2018-03-24

Lambdawaarde

Energie (warmte) stroomt van warm naar koud. Hoe snel warmte verloren gaat is afhankelijk van de mate waarin materialen die warmte geleiden. Die mate wordt vastgelegd in de z.g. warmtegeleidingscoëfficiënt / lambdawaarde.

Goede warmtegeleiders zoals bijvoorbeeld staal isoleren slecht. Staal voelt koud aan omdat het warmte aan de hand onttrekt. Staal geleidt warmte goed en heeft dus een hoge warmtegeleidingscoëfficiënt / lambdawaarde.

Isolatiematerialen doen het tegenovergestelde. Zij ontlenen hun isolerende werking aan lucht (of een ander gas). Lucht is een slechte warmtegeleider. Isolatiematerialen hebben dan ook een lage warmtegeleidingscoëfficiënt / lambdawaarde.

De warmtegeleidingscoëfficiënt / lambdawaarde wordt uitgedrukt in W/m.K.

Met de warmtegeleidingscoëfficiënt en de dikte is te bepalen hoe goed een materiaal kan isoleren.

Hieronder volgt een lijst met lambdawaarden van bouwmaterialen waaronder isolatiematerialen. Vochtige materialen hebben een hogere warmtegeleidingscoëfficiënt dan droge. Die waardes staan ook in de tabel.

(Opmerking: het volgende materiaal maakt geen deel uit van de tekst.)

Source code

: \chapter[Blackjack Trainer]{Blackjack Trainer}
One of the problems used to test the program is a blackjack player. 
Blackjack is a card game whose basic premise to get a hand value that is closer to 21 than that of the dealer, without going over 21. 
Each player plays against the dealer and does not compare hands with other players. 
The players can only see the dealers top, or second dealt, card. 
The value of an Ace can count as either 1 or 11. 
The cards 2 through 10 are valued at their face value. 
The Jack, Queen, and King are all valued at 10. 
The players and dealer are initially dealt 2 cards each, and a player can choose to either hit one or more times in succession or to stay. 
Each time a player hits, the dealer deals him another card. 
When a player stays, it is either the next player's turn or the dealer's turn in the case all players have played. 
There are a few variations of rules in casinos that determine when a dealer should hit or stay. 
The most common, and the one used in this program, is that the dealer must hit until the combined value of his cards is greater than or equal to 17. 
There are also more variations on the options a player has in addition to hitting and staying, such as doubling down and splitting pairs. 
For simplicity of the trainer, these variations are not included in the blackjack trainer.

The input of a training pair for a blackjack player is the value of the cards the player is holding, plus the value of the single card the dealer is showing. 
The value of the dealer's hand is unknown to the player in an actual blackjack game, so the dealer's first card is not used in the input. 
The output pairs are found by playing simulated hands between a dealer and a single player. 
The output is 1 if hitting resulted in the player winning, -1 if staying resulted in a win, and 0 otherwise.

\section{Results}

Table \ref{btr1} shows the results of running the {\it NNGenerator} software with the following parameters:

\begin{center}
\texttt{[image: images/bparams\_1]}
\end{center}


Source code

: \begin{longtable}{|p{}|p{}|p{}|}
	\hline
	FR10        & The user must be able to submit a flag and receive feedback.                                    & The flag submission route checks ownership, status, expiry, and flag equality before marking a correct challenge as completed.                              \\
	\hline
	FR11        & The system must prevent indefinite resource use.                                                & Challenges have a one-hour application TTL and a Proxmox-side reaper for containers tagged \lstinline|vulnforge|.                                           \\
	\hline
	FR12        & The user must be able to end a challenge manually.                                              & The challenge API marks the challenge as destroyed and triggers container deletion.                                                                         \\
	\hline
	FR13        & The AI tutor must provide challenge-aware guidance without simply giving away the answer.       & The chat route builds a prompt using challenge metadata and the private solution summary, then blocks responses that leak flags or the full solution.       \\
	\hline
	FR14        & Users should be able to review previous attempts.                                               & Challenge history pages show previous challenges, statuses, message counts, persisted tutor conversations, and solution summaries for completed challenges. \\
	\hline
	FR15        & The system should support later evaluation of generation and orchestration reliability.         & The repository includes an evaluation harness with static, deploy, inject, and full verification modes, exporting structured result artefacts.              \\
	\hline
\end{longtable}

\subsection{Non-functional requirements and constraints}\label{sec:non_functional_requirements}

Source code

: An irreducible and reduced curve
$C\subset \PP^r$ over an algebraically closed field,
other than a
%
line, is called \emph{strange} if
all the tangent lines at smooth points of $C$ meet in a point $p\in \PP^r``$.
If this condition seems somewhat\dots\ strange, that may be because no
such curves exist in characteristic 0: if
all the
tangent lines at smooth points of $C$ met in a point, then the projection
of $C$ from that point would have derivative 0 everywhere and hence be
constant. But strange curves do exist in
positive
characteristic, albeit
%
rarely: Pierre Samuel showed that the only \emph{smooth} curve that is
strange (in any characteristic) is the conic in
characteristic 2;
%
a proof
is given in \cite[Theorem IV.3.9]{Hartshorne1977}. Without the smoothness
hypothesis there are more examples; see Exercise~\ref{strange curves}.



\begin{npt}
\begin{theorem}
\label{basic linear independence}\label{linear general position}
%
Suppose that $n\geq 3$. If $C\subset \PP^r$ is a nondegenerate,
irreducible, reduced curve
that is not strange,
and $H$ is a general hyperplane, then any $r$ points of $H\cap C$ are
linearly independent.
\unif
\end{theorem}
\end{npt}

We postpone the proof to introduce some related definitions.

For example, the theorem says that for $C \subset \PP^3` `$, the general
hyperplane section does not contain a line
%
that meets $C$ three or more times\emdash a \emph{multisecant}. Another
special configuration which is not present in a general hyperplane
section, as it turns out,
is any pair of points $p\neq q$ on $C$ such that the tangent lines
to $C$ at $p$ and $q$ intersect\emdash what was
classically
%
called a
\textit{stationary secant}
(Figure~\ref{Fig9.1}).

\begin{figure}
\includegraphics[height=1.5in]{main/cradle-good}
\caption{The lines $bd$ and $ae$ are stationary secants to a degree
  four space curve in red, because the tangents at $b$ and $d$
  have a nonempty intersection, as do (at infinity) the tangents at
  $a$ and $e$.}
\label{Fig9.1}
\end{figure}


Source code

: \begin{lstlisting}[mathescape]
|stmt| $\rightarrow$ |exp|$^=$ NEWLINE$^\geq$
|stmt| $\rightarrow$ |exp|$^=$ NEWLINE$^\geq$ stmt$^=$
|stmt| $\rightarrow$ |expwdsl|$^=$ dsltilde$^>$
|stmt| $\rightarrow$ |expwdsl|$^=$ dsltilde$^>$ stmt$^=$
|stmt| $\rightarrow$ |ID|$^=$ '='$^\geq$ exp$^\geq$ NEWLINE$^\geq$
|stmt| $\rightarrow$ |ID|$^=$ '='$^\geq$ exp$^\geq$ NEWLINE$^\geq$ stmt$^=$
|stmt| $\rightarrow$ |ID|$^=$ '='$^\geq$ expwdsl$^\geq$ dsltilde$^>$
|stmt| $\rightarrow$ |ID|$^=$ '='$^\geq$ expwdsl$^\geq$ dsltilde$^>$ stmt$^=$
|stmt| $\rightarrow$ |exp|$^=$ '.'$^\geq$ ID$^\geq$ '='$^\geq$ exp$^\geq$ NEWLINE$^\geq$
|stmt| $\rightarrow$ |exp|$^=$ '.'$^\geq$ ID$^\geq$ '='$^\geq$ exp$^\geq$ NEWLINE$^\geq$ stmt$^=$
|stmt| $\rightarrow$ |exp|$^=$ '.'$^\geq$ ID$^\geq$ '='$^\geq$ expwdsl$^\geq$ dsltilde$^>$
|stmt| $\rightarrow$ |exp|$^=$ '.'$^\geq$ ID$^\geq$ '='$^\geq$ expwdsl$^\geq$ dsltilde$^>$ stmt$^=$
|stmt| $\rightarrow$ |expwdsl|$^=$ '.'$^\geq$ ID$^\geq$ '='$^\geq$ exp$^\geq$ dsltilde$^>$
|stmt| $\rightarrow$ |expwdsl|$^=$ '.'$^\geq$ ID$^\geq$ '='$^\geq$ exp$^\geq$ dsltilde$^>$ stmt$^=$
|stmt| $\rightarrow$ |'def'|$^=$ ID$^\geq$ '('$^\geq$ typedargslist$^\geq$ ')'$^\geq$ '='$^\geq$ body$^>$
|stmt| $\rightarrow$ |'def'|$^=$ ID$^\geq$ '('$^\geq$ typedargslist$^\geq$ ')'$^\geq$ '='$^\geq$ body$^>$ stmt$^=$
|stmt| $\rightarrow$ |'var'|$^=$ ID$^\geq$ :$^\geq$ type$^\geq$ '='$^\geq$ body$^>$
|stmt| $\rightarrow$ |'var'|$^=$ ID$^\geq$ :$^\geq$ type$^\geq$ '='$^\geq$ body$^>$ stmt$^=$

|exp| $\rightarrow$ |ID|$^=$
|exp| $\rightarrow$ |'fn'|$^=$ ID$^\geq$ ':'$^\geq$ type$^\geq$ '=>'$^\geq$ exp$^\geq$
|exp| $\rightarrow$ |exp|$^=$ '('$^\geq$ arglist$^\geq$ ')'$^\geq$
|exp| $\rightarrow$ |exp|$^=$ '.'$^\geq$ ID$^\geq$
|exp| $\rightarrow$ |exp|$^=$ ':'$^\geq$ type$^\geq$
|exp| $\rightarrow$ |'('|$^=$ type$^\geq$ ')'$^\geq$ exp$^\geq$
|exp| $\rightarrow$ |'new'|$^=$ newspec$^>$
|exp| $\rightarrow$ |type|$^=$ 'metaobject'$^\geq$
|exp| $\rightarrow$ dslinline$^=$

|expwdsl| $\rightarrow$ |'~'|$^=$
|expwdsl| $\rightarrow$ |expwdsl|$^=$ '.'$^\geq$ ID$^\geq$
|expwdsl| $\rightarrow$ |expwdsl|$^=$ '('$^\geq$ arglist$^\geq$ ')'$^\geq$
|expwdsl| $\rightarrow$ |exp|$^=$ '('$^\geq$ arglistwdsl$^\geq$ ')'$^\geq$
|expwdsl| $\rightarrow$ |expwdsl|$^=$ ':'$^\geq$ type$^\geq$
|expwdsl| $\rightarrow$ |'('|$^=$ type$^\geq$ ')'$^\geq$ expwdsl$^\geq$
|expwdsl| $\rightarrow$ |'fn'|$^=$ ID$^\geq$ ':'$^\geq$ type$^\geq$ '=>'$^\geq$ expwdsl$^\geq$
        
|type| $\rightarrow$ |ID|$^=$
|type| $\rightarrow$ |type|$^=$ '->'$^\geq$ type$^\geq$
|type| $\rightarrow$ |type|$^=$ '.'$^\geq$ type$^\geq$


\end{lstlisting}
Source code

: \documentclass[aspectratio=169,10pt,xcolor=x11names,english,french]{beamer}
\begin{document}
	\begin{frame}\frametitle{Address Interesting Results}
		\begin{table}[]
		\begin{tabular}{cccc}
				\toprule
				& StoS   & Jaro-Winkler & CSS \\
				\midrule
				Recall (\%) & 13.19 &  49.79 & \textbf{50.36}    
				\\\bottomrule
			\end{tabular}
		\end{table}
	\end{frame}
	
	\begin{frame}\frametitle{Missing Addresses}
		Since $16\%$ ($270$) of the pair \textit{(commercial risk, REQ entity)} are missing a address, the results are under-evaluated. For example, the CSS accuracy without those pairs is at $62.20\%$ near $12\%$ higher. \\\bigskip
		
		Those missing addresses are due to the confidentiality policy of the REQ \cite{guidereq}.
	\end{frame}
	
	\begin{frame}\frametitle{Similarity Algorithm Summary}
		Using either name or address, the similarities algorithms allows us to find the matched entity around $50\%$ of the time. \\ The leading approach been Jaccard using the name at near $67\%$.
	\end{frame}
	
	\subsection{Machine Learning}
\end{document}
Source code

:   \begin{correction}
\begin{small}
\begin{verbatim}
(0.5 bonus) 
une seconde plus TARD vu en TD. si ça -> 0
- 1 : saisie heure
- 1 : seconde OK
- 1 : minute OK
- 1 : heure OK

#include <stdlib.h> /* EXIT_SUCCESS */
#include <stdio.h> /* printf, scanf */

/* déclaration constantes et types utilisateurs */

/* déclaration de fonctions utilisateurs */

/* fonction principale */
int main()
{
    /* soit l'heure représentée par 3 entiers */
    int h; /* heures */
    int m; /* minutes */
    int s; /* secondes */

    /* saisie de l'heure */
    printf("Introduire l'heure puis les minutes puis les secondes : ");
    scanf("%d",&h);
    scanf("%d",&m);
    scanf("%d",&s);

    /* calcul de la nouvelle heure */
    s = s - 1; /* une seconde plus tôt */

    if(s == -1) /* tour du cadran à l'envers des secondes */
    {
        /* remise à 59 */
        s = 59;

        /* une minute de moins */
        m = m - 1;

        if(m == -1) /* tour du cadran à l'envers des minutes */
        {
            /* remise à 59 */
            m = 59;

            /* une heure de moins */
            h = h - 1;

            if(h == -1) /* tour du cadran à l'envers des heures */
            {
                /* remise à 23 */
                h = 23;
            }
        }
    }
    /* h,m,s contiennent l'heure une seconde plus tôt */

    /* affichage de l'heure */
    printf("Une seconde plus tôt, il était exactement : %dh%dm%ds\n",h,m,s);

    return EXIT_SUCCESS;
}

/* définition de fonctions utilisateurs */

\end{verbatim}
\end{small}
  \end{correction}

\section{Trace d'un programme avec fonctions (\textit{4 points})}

Materiaal Soortelijk gewicht Kg/m³ Lambda droog W/m.K Lambda vochtig Toeslag in %
Pleisterlagen
Cementmortel 1900 0,93 25
Kalkmortel 1600 0,7 30
Gipsmortel 1100-1300 0,37-0,52 30
Dispersiegebonden mortel 1100-1500 0,7 30
Isolerende mortel 200 0,08-0,11 25
Natuursteen
Basalt / Graniet 3000/2650 3,5 25
Kalksteen zacht 2200-2350 1,4-1,7 25
Kalksteen hard / marmer 2550/2750 2,2/2,9 25
Zandsteen 2000-2650 2,0-4,0 25
Stenen
Kalkzandsteen 2000 1,0-1,3 25
A2 (Poriso) 1350 0,43 30
A3 (Isolatiesteen) 1000 0,3 35
B1 (Rood) 1300-1700 0,45-0,65 30
B2 (Boerengrauw) 1300-1700 0,45-0,65 30
B3 (Hardgrauw) 1700-1900 0,65-0,73 25
B4 (Gevelklinkers) 2100 0,80-0,90 25
Beton
Verdicht gewapend / ongewapend 2500/2400 1,9/1,7 25
Niet verdicht gewapend / ongewapend 2300/2200 1,4/1,3 25
Lichte betonsoorten 1300-1900 0,45-0,95 30-25
1000 0,35 35
700 0,23 40
500 0,17 40
300 0,12 40
200 0,08 40
Cellenbeton 1300 0,5 30
1000 0,35 35
700 0,23 40
400 0,15 40
Hoogovenslakkenbeton 1900 0,7 25
1600 0,45 30
1300 0,3 30
1000 0,23 35
Andere anorganische materialen
Gipskartonplaat 800-1400 0,21-0,46 40-30
Cellulair glas 105-165 0,036-0,060 0
Minerale wol (dekens) 15-21 0,036-0,041 5
Minerale wol (platen) 16-250 0,034-0,036 5
Tegels
Hardgebakken tegels 2000 1,2 25
Houtproducten
Hardhout / Tri- en Multiplex 800/700 0,17 20
Naaldhout 550 0,14 20
Hardboard 1000 0,29 20
Houtwolcementplaat 350-700 0,09-0,21 25-20
Kunststofschuimen
Polystyreenschuim geëxpandeerd (EPS) 15-40 0,035 5
Polystyreenschuim geëxtrudeerd (XPS) 35-40 0,027 5
Polyurethaan- en Polyisocyanuraatschuim 30-60 0,026-0,035 5

Als een materiaal in een constructie bloot staat aan vocht moet in de isolatieberekening de lambdawaarde worden verhoogd met het in de tabel genoemde toeslagpercentage.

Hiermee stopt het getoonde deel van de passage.